Mae Jemstone character from Discovering Statistics using R and RStudio

This document contains abridged sections from Discovering Statistics Using R and RStudio by Andy Field so there are some copyright considerations. You can use this material for teaching and non-profit activities but please do not meddle with it or claim it as your own work. See the full license terms at the bottom of the page.

Load the data

Remember to install the package for the book with library(discovr). After which you can load data into a tibble by executing:

name_of_tib <- discovr::name_of_data

For example, execute these lines to create the tibbles referred to in the chapter:

cats_tib <- discovr::roaming_cats
exam_tib <- discovr::exam_anxiety
liar_tib <- discovr::biggest_liar

If you want to read the file from the CSV and you have set up your project folder as I suggest in Chapter 1, then the general format of the code you would use is:

tibble_name <- here::here("../data/name_of_file.csv") %>%
  readr::read_csv() %>%
  dplyr::mutate(
    ...
    code to convert character variables to factors
    ...
  )

In which you’d replace tibble_name with the name you want to assign to the tibble and change name_of_file.csv to the name of the file that you’re trying to load. You can use mutate to convert categorical variables to factors. For example, for the exam_anxiety data you would load it by executing:

exam_tib <- here::here("data/exam_anxiety.csv") %>%
  readr::read_csv() %>%
  dplyr::mutate(
    sex = forcats::as_factor(sex)
  )

Bivariate correlations

Plot the data

GGally::ggscatmat(exam_tib, columns = c("exam_grade", "revise", "anxiety")) +
  theme_minimal()

Pearson’s r

A single correlation:

exam_tib %>% 
  dplyr::select(exam_grade, revise) %>% 
  correlation::correlation()

## Parameter1 | Parameter2 |    r |       95% CI |    t |  df |      p |  Method | n_Obs
## -------------------------------------------------------------------------------------
## exam_grade |     revise | 0.40 | [0.22, 0.55] | 4.34 | 101 | < .001 | Pearson |   103

Let’s scale this up to include exam anxiety:

exam_cor <- exam_tib %>% 
  dplyr::select(exam_grade, revise, anxiety) %>% 
  correlation::correlation()

exam_cor

## Parameter1 | Parameter2 |     r |         95% CI |      t |  df |      p |  Method | n_Obs
## ------------------------------------------------------------------------------------------
## exam_grade |     revise |  0.40 | [ 0.22,  0.55] |   4.34 | 101 | < .001 | Pearson |   103
## exam_grade |    anxiety | -0.44 | [-0.58, -0.27] |  -4.94 | 101 | < .001 | Pearson |   103
## revise     |    anxiety | -0.71 | [-0.79, -0.60] | -10.11 | 101 | < .001 | Pearson |   103

Change the number of decimal places

exam_tib %>% 
  dplyr::select(exam_grade, revise, anxiety) %>% 
  correlation::correlation(digits = 3, ci_digits = 3)

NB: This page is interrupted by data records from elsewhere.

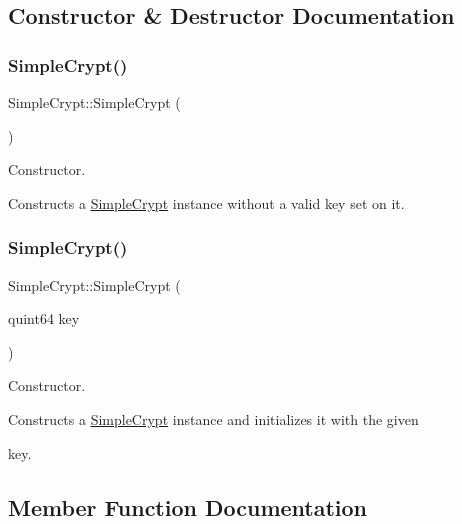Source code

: \subsection{Constructor \& Destructor Documentation}
\mbox{\label{class_simple_crypt_ac474d12cfa9f93bfecea35891831046d}} 
\subsubsection{\texorpdfstring{SimpleCrypt()}{SimpleCrypt()}\hspace{0.1cm}{\footnotesize\ttfamily [1/2]}}
{\footnotesize\ttfamily Simple\+Crypt\+::\+Simple\+Crypt (\begin{DoxyParamCaption}{ }\end{DoxyParamCaption})}

Constructor.

Constructs a \mbox{\hyperlink{class_simple_crypt}{Simple\+Crypt}} instance without a valid key set on it. \mbox{\label{class_simple_crypt_a65942757b85b3dd36618ea3edc5ceb89}} 
\subsubsection{\texorpdfstring{SimpleCrypt()}{SimpleCrypt()}\hspace{0.1cm}{\footnotesize\ttfamily [2/2]}}
{\footnotesize\ttfamily Simple\+Crypt\+::\+Simple\+Crypt (\begin{DoxyParamCaption}\item[{quint64}]{key }\end{DoxyParamCaption})\hspace{0.3cm}{\ttfamily [explicit]}}

Constructor.

Constructs a \mbox{\hyperlink{class_simple_crypt}{Simple\+Crypt}} instance and initializes it with the given \begin{DoxyItemize}
\item key. \end{DoxyItemize}


\subsection{Member Function Documentation}
\mbox{\label{class_simple_crypt_ac0a68b3ef5441aaf7724f11376e036bd}}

## Parameter1 | Parameter2 |      r |           95% CI |       t |  df |      p |  Method | n_Obs
## ----------------------------------------------------------------------------------------------
## exam_grade |     revise |  0.397 | [ 0.220,  0.548] |   4.343 | 101 | < .001 | Pearson |   103
## exam_grade |    anxiety | -0.441 | [-0.585, -0.271] |  -4.938 | 101 | < .001 | Pearson |   103
## revise     |    anxiety | -0.709 | [-0.794, -0.598] | -10.111 | 101 | < .001 | Pearson |   103

Matrix format

exam_tib %>% 
  dplyr::select(exam_grade, revise, anxiety) %>% 
  correlation::correlation() %>% 
  summary()

## Parameter  |  anxiety |  revise
## -------------------------------
## exam_grade | -0.44*** | 0.40***
## revise     | -0.71*** |

Coefficient of determination

exam_cor <- exam_tib %>% 
  dplyr::select(exam_grade, revise, anxiety) %>% 
  correlation::correlation()

(exam_cor$r)^2

## [1] 0.1573873 0.1944752 0.5030345

Robust correlations

exam_tib %>% 
  dplyr::select(exam_grade, revise, anxiety) %>% 
  WRS2::winall()

## Call:
## WRS2::winall(x = .)
## 
## Robust correlation matrix:
##            exam_grade  revise anxiety
## exam_grade     1.0000  0.3085 -0.3913
## revise         0.3085  1.0000 -0.6015
## anxiety       -0.3913 -0.6015  1.0000
## 
## p-values:
##            exam_grade  revise anxiety
## exam_grade         NA 0.00183   7e-05
## revise        0.00183      NA   0e+00
## anxiety       0.00007 0.00000      NA

exam_tib %>% 
  dplyr::select(exam_grade, revise, anxiety) %>% 
  correlation::correlation(., method = "percentage")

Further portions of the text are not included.